Taneyev was born to a cultured and literary family of Russian nobility. A distant cousin, Alexander Taneyev, was also a composer, whose daughter, Anna Vyrubova, was highly influential at court. Alexander was drawn closely to the nationalist school of music, while he would gravitate toward a more cosmopolitan outlook.
He began taking piano lessons at age five with a private teacher. His family moved to Moscow in 1865. The following year, the nine-year-old Taneyev entered the Moscow Conservatory. His first piano teacher at the Conservatory was Edward Langer. After a year's interruption in his studies, Taneyev studied again with Langer. He also joined the theory class of Nikola Hubert and, most importantly, the composition class of Tchaikovsky. In 1871, Taneyev studied piano with the Conservatory's founder, Nikolai Rubinstein.
Taneyev graduated in 1875, the first student in the history of the Conservatory to win the gold medal both for composition and for performing (piano). That summer he travelled abroad with Rubinstein. That year he also made his debut as a concert pianist in Moscow playing the first piano concerto in D minor of Johannes Brahms, and would become known for his interpretations of Johann Sebastian Bach, Wolfgang Amadeus Mozart and Ludwig van Beethoven. In March 1876 he toured Russia with violinist Leopold Auer.

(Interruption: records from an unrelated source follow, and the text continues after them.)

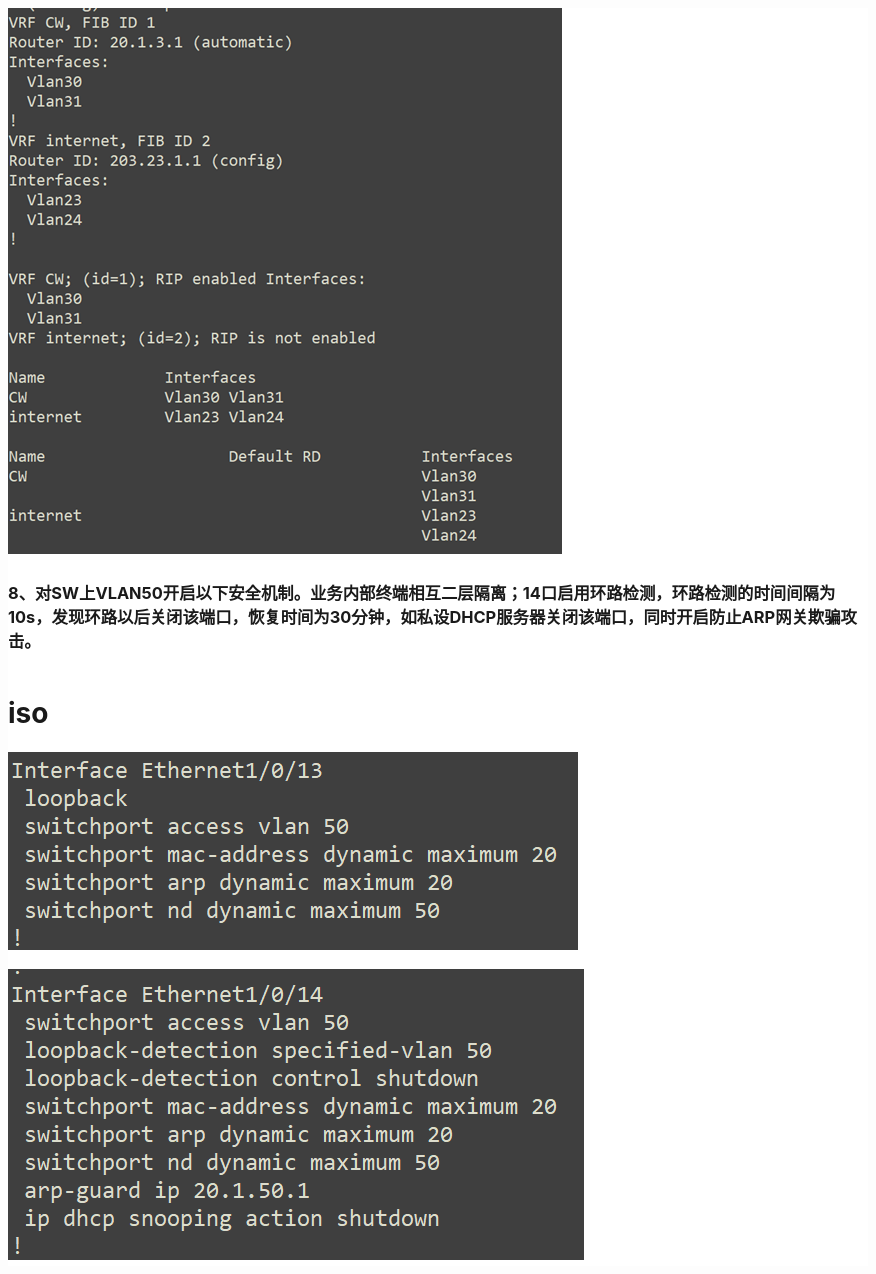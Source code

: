  ![](../../image/信息安全/2023国赛/dtk/clip_image022.png)
### 8、对SW上VLAN50开启以下安全机制。业务内部终端相互二层隔离；14口启用环路检测，环路检测的时间间隔为10s，发现环路以后关闭该端口，恢复时间为30分钟，如私设DHCP服务器关闭该端口，同时开启防止ARP网关欺骗攻击。

# iso

![](../../image/信息安全/2023国赛/dtk/clip_image023.png)

![](../../image/信息安全/2023国赛/dtk/clip_image024.png)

Taneyev was also the soloist in the Moscow première of Tchaikovsky's First Piano Concerto in 1875. Tchaikovsky was clearly impressed by Taneyev's performance; he later asked Taneyev to be soloist in the Russian premiere of his Second Piano Concerto. (After Tchaikovsky's death, Taneyev also completed and premiered his Third Piano Concerto and Andante and Finale.)

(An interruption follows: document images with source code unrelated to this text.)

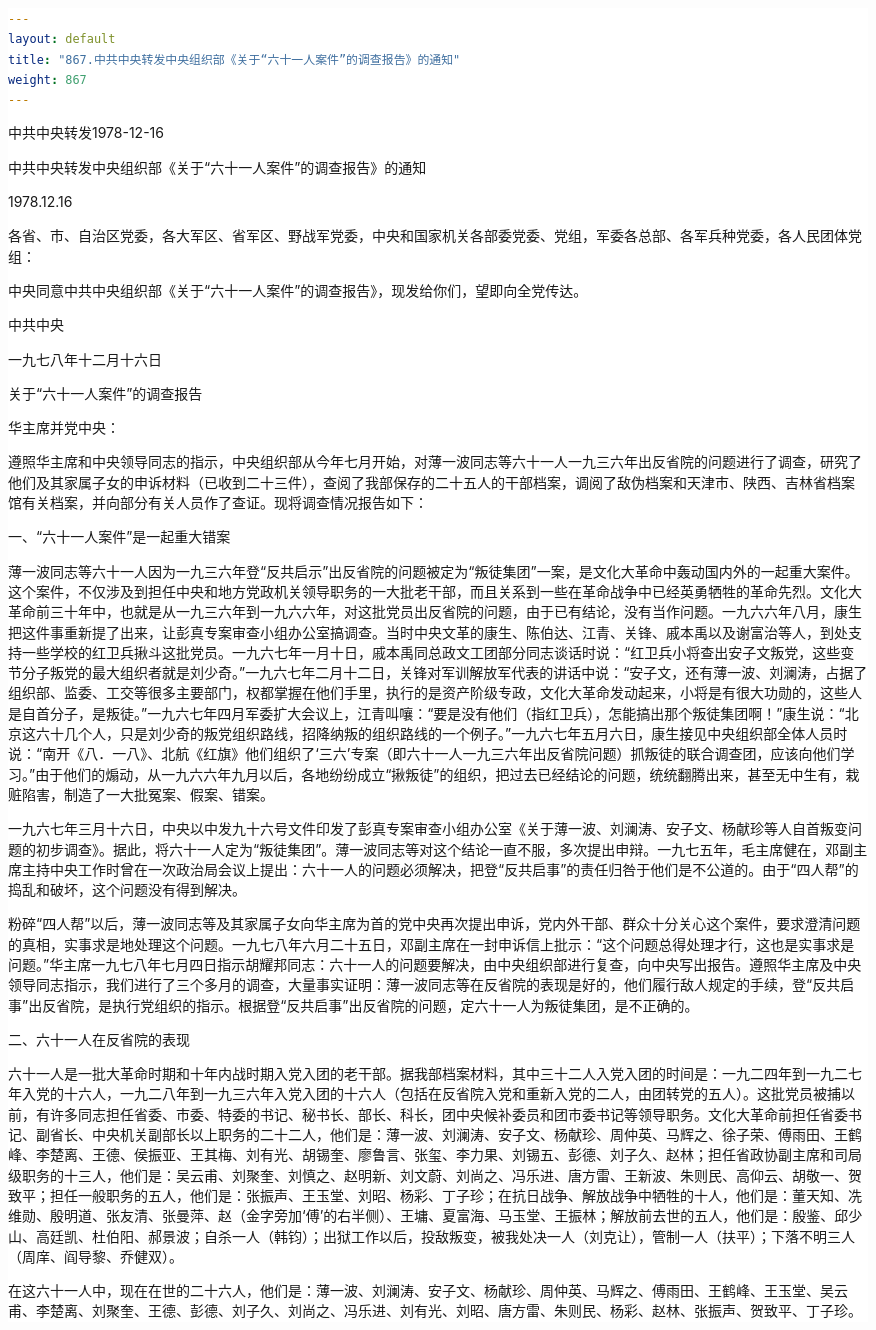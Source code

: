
 ```yaml
---
layout: default
title: "867.中共中央转发中央组织部《关于“六十一人案件”的调查报告》的通知"
weight: 867
---
```


中共中央转发1978-12-16

中共中央转发中央组织部《关于“六十一人案件”的调查报告》的通知

1978.12.16

各省、市、自治区党委，各大军区、省军区、野战军党委，中央和国家机关各部委党委、党组，军委各总部、各军兵种党委，各人民团体党组：

中央同意中共中央组织部《关于“六十一人案件”的调查报告》，现发给你们，望即向全党传达。

中共中央

一九七八年十二月十六日

关于“六十一人案件”的调查报告

华主席并党中央：

遵照华主席和中央领导同志的指示，中央组织部从今年七月开始，对薄一波同志等六十一人一九三六年出反省院的问题进行了调查，研究了他们及其家属子女的申诉材料（已收到二十三件），查阅了我部保存的二十五人的干部档案，调阅了敌伪档案和天津市、陕西、吉林省档案馆有关档案，并向部分有关人员作了查证。现将调查情况报告如下：

一、“六十一人案件”是一起重大错案

薄一波同志等六十一人因为一九三六年登“反共启示”出反省院的问题被定为“叛徒集团”一案，是文化大革命中轰动国内外的一起重大案件。这个案件，不仅涉及到担任中央和地方党政机关领导职务的一大批老干部，而且关系到一些在革命战争中已经英勇牺牲的革命先烈。文化大革命前三十年中，也就是从一九三六年到一九六六年，对这批党员出反省院的问题，由于已有结论，没有当作问题。一九六六年八月，康生把这件事重新提了出来，让彭真专案审查小组办公室搞调查。当时中央文革的康生、陈伯达、江青、关锋、戚本禹以及谢富治等人，到处支持一些学校的红卫兵揪斗这批党员。一九六七年一月十日，戚本禹同总政文工团部分同志谈话时说：“红卫兵小将查出安子文叛党，这些变节分子叛党的最大组织者就是刘少奇。”一九六七年二月十二日，关锋对军训解放军代表的讲话中说：“安子文，还有薄一波、刘澜涛，占据了组织部、监委、工交等很多主要部门，权都掌握在他们手里，执行的是资产阶级专政，文化大革命发动起来，小将是有很大功勋的，这些人是自首分子，是叛徒。”一九六七年四月军委扩大会议上，江青叫嚷：“要是没有他们（指红卫兵），怎能搞出那个叛徒集团啊！”康生说：“北京这六十几个人，只是刘少奇的叛党组织路线，招降纳叛的组织路线的一个例子。”一九六七年五月六日，康生接见中央组织部全体人员时说：“南开《八．一八》、北航《红旗》他们组织了‘三六’专案（即六十一人一九三六年出反省院问题）抓叛徒的联合调查团，应该向他们学习。”由于他们的煽动，从一九六六年九月以后，各地纷纷成立“揪叛徒”的组织，把过去已经结论的问题，统统翻腾出来，甚至无中生有，栽赃陷害，制造了一大批冤案、假案、错案。

一九六七年三月十六日，中央以中发九十六号文件印发了彭真专案审查小组办公室《关于薄一波、刘澜涛、安子文、杨献珍等人自首叛变问题的初步调查》。据此，将六十一人定为“叛徒集团”。薄一波同志等对这个结论一直不服，多次提出申辩。一九七五年，毛主席健在，邓副主席主持中央工作时曾在一次政治局会议上提出：六十一人的问题必须解决，把登“反共启事”的责任归咎于他们是不公道的。由于“四人帮”的捣乱和破坏，这个问题没有得到解决。

粉碎“四人帮”以后，薄一波同志等及其家属子女向华主席为首的党中央再次提出申诉，党内外干部、群众十分关心这个案件，要求澄清问题的真相，实事求是地处理这个问题。一九七八年六月二十五日，邓副主席在一封申诉信上批示：“这个问题总得处理才行，这也是实事求是问题。”华主席一九七八年七月四日指示胡耀邦同志：六十一人的问题要解决，由中央组织部进行复查，向中央写出报告。遵照华主席及中央领导同志指示，我们进行了三个多月的调查，大量事实证明：薄一波同志等在反省院的表现是好的，他们履行敌人规定的手续，登“反共启事”出反省院，是执行党组织的指示。根据登“反共启事”出反省院的问题，定六十一人为叛徒集团，是不正确的。

二、六十一人在反省院的表现

六十一人是一批大革命时期和十年内战时期入党入团的老干部。据我部档案材料，其中三十二人入党入团的时间是：一九二四年到一九二七年入党的十六人，一九二八年到一九三六年入党入团的十六人（包括在反省院入党和重新入党的二人，由团转党的五人）。这批党员被捕以前，有许多同志担任省委、市委、特委的书记、秘书长、部长、科长，团中央候补委员和团市委书记等领导职务。文化大革命前担任省委书记、副省长、中央机关副部长以上职务的二十二人，他们是：薄一波、刘澜涛、安子文、杨献珍、周仲英、马辉之、徐子荣、傅雨田、王鹤峰、李楚离、王德、侯振亚、王其梅、刘有光、胡锡奎、廖鲁言、张玺、李力果、刘锡五、彭德、刘子久、赵林；担任省政协副主席和司局级职务的十三人，他们是：吴云甫、刘聚奎、刘慎之、赵明新、刘文蔚、刘尚之、冯乐进、唐方雷、王新波、朱则民、高仰云、胡敬一、贺致平；担任一般职务的五人，他们是：张振声、王玉堂、刘昭、杨彩、丁子珍；在抗日战争、解放战争中牺牲的十人，他们是：董天知、冼维勋、殷明道、张友清、张曼萍、赵（金字旁加‘傅’的右半侧）、王墉、夏富海、马玉堂、王振林；解放前去世的五人，他们是：殷鉴、邱少山、高廷凯、杜伯阳、郝景波；自杀一人（韩钧）；出狱工作以后，投敌叛变，被我处决一人（刘克让），管制一人（扶平）；下落不明三人（周庠、阎导黎、乔健双）。

在这六十一人中，现在在世的二十六人，他们是：薄一波、刘澜涛、安子文、杨献珍、周仲英、马辉之、傅雨田、王鹤峰、王玉堂、吴云甫、李楚离、刘聚奎、王德、彭德、刘子久、刘尚之、冯乐进、刘有光、刘昭、唐方雷、朱则民、杨彩、赵林、张振声、贺致平、丁子珍。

Taneyev attended Moscow University for a short time and was acquainted with outstanding Russian writers, including Ivan Turgenev and Mikhail Saltykov-Shchedrin. During his travels in Western Europe in 1876 and 1877, he met Emile Zola, Gustave Flaubert, César Franck and Camille Saint-Saëns amongst others.
When Tchaikovsky resigned from the Moscow Conservatory in 1878, Taneyev was appointed to teach harmony. He would later also teach piano and composition. He served as Director from 1885 to 1889, and continued teaching until 1905. He had great influence as a teacher of composition. His pupils included Alexander Scriabin, Sergei Rachmaninoff, Reinhold Glière, Paul Juon, Julius Conus, and Nikolai Medtner. The polyphonic interweaves in the music of Rachmaninoff and Medtner stem directly from Taneyev's teaching. Scriabin, on the other hand, broke away from Taneyev's influence.

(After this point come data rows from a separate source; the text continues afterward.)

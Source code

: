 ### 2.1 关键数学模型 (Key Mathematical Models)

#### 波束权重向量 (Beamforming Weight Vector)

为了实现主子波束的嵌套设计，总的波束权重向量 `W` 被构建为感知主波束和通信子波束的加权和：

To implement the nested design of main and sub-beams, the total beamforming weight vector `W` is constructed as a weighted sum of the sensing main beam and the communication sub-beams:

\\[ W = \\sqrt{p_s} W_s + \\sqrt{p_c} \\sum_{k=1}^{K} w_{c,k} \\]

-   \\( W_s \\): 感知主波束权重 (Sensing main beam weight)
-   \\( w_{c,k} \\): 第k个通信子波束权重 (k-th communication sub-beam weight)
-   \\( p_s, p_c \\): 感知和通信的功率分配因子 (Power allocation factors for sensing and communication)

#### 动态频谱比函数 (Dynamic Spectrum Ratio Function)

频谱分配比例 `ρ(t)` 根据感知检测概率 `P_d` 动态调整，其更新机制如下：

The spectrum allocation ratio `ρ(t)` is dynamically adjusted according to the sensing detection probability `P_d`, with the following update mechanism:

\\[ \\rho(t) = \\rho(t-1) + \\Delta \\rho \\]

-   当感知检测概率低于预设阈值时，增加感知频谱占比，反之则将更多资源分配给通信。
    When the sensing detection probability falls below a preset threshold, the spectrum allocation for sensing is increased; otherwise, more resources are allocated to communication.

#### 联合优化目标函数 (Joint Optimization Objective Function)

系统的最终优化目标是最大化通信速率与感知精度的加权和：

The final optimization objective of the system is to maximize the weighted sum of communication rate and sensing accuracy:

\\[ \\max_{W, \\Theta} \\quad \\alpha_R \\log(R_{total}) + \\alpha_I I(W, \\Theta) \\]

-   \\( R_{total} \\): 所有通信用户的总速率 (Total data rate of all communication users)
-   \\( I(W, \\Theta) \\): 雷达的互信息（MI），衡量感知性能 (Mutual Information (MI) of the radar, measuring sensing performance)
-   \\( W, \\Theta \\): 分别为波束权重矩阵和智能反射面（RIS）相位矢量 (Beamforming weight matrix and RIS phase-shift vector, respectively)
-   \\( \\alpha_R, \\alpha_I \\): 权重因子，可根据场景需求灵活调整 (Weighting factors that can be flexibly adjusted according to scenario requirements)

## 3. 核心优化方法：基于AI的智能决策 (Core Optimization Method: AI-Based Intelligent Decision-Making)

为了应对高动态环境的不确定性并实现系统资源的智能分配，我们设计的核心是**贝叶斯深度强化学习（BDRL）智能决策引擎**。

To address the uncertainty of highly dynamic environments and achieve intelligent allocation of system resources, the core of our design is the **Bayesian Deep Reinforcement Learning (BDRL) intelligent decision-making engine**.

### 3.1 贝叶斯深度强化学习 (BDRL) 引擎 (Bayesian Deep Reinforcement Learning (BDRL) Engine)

During the summers of 1895 and 1896, Taneyev stayed at Yasnaya Polyana, the home of Leo Tolstoy and his wife Sofia. She developed an attachment to the composer which embarrassed her children and made Tolstoy jealous. However this also released her from the distress of the isolation she experienced when Tolstoy grew distant from family concerns and devoted himself to the Christian anarchist-pacifism which shaped his last years. Sofia's infatuation with Taneyev and his music echoes the story of Tolstoy's great and penetrating dissection of marital relations in The Kreutzer Sonata.
Taneyev's later years were troubled by alcohol problems. He died from pneumonia contracted after attending the funeral of his pupil Scriabin.
A museum dedicated to Taneyev is located in Dyudkovo, where he died. There is also a section dedicated to Taneyev at the Tchaikovsky Museum in Klin.
While Taneyev lacked an original creative gift, he was a fastidious and diligent craftsman with an unrivaled technique. Tchaikovsky realized that the opinions of such a man, whose own taste and competence were so high, yet whose self-scrutiny was so exacting, was to be respected. Therefore, Tchaikovsky came to greatly appreciate criticism from Taneyev. In fact, Taneyev became the only one of Tchaikovsky's friends encouraged by the composer to be absolutely frank about his works.
Taneyev's frankness came at a price, however, and that price for Tchaikovsky was bearing with a forthrightness that went to the point of absolute bluntness. This means that while Tchaikovsky appreciated Taneyev's views, he did not always welcome them. A postscript to a letter Tchaikovsky wrote to Taneyev about Eugene Onegin and the Fourth Symphony basically sums up his general frame of mind: "I know you are absolutely sincere and I think a great deal of your judgment. But I also fear it."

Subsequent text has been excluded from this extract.